102
--- alıntı ---
çoğu kişi farkında değil ama istanbul büyükşehir belediyesi spor kulübü, türk futbol tarihinin en kıymetli oluşumudur.
kısa sürede “ali sami yen cehennemi” tabirini taca çıkaracak bir atmosferde maçlarını oynamaya başlayan sevilen kulüp, ülkesine de karşılık beklemeden dev hizmetlerde bulundu.
abdullah avcı ve ekibini büyük başarılarının mükafatı olarak, kendi geleceklerini hiç düşünmeden milli takıma verdi.
bu kararın kesinlikle abdullah bey’in annesinin köyünün erdoğan’ınkine komşu olmasıyla veya kasımpaşa’ya göçtükten sonra iki sokak ötelerinde oturmalarının bir ilgisi yoktu.
avcı’nın ayşe arman’a verdiği röportajdaki ifadesine göre, erdoğan ile avcı’nın resmen tanışması, göksel gümüşdağ’ın emine erdoğan’ın yeğeniyle evlendiği nikahta gerçekleşiyor. bir kez de çok eskiden erdoğan mahallede top oynarken onu izlemiş. çok iyiymiş falan.
başbakan’ın sevdiği isimlerden türk futbolunun “dokunulmaz” lakaplı centilmeni emre belözoğlu, göksel gümüşdağ’ın şirketi için poz veriyor.
unutulmaması gereken bir başka nokta da istanbul büyükşehir belediyesi’nin kendi çabalarıyla yarattığı bütçesinden itfaiye, ismek, iett, zabıta gibi pek de zaruri olmayan hizmetlere de pay ayırması, imar ve otopark yönetmeliği konusunda da çalışmalar yapmış olmasıdır. allah razı olsun.
tüm bunlar yetmez gibi, şimdi de -yukarıda nikahı geçen- gümüşdağ’ı, kulüpler birliği başkanlığına yollamıştır. ne kadar da verimli bir oluşum. bu ilişkiler ağına “insan gerçekten hayret ediyor.”
kulüpler birliği’nin başkanvekili ise kulüpten ayrılmak isteyen futbolcularına zulmeden, kulübü eskişehirspor hak kazanmasına rağmen şike sebebiyle avrupa’ya gidemeyen mesut hoşcan oldu.
mesut hoşcan, bu durum için teknik ekibi suçlarken, teknik ekibin başındaki bülent uygun da katar’da arap elbiseleri içinde asker selamı verip “paralel yapının kurbanı oldum” diye açıklama yapmakla meşguldü.
her neyse.
"türk futbolunun kaybolan marka değerini ayağa kaldıracağız" diyen göksel bey’den önce bunu deneyen başkanlar: aziz yıldırım, yıldırım demirören, halil ünal , ilhan cavcav gibi müthiş spor adamlarıydı.
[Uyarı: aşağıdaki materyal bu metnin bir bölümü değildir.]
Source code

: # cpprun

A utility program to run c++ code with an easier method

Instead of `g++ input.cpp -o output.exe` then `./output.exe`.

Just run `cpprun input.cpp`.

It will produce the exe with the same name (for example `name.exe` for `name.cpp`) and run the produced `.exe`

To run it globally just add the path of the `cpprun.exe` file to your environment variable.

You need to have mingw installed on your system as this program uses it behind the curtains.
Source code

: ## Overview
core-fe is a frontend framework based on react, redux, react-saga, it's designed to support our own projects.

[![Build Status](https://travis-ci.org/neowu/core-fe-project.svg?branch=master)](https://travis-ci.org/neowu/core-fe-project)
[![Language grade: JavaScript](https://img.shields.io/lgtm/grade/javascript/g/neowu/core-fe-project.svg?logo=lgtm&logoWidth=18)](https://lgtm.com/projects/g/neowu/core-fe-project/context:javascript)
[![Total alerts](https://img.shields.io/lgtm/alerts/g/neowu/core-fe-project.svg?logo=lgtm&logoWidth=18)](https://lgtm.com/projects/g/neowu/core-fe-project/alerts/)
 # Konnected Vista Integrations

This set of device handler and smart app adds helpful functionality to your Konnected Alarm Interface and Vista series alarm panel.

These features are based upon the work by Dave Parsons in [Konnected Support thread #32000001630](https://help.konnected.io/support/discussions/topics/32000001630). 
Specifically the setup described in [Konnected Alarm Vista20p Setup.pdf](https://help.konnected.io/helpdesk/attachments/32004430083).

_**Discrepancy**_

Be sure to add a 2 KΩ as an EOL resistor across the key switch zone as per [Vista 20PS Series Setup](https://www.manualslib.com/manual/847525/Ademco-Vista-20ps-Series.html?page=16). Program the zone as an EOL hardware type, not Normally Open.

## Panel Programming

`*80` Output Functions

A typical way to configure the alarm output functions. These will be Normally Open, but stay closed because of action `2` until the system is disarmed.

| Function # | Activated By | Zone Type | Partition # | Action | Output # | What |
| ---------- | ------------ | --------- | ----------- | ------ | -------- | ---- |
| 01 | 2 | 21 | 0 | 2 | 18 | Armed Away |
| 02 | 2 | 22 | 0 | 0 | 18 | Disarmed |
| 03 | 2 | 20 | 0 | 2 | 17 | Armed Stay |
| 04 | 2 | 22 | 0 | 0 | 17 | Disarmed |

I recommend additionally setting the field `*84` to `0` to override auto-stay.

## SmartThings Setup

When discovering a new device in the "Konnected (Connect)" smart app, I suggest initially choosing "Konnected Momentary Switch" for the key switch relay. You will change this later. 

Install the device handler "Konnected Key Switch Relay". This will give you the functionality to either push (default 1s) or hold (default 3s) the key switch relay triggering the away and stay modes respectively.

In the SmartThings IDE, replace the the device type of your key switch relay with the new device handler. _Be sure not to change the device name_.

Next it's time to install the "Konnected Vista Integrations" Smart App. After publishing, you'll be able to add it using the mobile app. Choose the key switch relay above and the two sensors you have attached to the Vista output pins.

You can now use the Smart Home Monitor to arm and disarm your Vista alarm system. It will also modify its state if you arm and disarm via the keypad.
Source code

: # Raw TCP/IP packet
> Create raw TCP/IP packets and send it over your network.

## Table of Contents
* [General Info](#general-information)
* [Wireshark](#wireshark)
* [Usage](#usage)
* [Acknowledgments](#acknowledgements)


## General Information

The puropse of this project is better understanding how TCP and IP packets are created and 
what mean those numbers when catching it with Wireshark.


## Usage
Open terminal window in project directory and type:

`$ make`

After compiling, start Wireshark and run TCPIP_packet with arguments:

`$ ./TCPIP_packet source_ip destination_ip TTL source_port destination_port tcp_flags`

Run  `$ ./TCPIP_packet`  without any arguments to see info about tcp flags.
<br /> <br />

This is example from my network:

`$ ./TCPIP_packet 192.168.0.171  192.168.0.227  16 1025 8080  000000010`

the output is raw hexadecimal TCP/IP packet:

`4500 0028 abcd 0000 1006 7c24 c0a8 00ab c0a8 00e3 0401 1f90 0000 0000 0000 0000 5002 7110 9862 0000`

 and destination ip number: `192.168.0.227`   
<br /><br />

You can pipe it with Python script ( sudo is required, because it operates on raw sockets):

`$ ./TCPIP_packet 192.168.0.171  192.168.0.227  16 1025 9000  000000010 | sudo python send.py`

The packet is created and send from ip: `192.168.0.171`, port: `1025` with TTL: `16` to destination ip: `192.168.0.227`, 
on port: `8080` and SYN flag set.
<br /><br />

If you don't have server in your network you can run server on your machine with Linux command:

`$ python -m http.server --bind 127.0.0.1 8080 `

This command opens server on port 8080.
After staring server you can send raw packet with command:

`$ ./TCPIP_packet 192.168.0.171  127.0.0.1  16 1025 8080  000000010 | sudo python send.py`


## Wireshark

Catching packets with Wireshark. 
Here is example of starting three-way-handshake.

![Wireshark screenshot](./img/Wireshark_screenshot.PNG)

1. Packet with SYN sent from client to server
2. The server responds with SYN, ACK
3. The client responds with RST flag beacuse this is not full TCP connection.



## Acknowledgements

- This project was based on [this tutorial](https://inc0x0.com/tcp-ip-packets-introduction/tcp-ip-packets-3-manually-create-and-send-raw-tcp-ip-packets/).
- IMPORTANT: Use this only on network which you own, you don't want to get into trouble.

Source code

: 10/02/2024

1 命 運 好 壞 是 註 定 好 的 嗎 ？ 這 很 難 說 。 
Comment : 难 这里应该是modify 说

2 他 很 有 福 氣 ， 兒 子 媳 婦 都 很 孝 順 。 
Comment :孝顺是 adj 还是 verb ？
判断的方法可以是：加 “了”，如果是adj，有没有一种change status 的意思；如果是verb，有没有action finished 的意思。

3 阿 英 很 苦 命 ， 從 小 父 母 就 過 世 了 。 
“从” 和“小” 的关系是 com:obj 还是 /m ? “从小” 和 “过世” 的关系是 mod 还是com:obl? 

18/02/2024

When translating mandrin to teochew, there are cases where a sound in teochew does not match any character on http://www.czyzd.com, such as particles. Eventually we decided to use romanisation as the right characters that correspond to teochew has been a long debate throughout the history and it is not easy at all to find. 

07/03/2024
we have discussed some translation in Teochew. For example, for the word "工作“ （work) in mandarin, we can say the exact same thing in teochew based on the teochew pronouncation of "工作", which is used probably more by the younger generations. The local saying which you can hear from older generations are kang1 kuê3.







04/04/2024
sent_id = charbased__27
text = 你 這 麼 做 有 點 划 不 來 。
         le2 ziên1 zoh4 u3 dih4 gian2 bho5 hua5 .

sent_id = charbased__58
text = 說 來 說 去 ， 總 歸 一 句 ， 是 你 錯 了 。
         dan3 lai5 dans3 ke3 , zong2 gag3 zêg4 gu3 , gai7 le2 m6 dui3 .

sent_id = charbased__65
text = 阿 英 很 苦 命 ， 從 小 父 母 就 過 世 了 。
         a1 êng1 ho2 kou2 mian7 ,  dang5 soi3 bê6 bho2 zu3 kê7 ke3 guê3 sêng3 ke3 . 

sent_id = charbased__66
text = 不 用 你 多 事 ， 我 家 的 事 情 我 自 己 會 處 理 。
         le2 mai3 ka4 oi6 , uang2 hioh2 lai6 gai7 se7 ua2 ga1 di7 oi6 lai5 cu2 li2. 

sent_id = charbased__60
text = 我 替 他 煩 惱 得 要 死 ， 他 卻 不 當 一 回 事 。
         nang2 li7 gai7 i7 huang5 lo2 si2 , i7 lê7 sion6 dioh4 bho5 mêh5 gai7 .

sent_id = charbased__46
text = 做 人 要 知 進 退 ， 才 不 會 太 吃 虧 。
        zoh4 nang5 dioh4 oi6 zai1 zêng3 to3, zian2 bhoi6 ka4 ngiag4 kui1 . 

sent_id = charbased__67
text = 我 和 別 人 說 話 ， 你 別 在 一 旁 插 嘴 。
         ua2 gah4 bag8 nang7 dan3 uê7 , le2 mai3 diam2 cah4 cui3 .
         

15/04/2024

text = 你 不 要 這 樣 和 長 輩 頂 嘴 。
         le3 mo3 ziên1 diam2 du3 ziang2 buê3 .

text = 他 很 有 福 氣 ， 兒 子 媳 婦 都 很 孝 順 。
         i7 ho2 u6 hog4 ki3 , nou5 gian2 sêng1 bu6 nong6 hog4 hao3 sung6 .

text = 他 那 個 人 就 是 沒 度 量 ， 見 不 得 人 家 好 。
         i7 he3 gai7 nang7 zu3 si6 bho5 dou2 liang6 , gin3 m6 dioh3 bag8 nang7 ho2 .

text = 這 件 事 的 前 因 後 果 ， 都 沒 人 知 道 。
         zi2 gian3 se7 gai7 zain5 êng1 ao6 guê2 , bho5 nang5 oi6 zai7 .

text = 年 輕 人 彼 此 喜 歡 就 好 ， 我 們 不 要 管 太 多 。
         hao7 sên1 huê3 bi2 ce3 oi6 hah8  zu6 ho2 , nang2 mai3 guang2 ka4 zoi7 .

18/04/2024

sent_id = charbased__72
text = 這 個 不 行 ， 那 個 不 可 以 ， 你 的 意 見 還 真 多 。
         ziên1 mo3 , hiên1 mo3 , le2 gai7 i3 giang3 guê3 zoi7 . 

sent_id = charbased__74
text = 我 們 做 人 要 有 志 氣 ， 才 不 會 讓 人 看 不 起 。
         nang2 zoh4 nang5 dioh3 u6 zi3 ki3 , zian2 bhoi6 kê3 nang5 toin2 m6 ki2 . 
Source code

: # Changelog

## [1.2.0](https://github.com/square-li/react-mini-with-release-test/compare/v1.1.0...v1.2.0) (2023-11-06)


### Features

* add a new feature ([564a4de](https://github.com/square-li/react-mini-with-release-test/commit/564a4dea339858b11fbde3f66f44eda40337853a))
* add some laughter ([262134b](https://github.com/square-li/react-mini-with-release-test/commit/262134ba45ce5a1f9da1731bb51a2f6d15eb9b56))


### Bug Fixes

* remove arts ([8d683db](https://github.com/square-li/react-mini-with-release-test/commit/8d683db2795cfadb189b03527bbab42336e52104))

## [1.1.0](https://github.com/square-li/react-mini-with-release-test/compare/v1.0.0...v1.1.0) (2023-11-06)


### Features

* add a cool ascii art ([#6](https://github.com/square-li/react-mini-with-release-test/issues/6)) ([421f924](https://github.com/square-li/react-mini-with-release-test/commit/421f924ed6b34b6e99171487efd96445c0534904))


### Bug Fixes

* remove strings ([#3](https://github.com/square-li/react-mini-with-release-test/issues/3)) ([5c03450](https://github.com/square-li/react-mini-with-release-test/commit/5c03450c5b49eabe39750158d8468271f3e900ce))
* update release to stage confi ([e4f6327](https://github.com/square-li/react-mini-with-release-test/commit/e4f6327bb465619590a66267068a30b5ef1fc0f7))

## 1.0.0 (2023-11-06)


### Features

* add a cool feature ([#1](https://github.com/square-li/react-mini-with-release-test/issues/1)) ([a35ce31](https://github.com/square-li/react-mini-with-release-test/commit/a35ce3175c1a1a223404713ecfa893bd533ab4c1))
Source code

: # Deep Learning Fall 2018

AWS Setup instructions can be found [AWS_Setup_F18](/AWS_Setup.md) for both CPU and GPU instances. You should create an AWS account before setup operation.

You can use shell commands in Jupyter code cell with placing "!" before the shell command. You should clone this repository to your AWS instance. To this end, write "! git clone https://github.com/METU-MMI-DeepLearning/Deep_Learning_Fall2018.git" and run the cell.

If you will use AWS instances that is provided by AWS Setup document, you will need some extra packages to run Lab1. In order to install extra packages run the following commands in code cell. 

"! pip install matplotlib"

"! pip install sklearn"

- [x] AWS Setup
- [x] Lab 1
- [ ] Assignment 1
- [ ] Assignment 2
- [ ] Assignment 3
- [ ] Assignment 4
“onlar bile beceremediyse gümüşdağ nasıl becerecek?” diyenlere anımsatmak isterim ki göksel bey yapar çünkü o ilklerin adamıdır.
şike sürecinde federasyon başkanvekili olan gümüşdağ, türk sporunda bir ilke daha imza atmış ve görevi başındayken, futbol federasyonu’na bağlı disiplin kurulu’na sevk edilen ilk yönetici olma unvanını almıştır.
nasıl ki “kupa benim sayemde orada” diyerek görevini kötüye kullandığını itiraf eden mehmet ali aydınlar nasıl ki “kadın ve çocuk taraftar” uygulamasını getirdiyse, beşiktaş’a ceza aldıran yıldırım demirören nasıl ki küfürde “tribün kapatmayı(?)” akıl ettiyse, göksel gümüşdağ’da türk futboluna “küfürsüz tape”yi getirebilecek yegane insandır.
kulübünün başındayken futbolcularından fenerbahçe maçını kazanmamalarını istemesini, federasyondayken aziz yıldırım kendisinden tahkimde cezasının kaldırılmasını istediğinde “tamam” demesini, türkiye kupası finali sonrası, oyuncularını ayartmakla suçladığı beşiktaş'ı dönemin federasyon başkanı mahmut özgener’e şikayet etmesinin, yanlış anlamalar zinciri olduğunu emniyetteki sorgusunda muhakkak açıklamıştır. hiçbirini merak etmiyorum.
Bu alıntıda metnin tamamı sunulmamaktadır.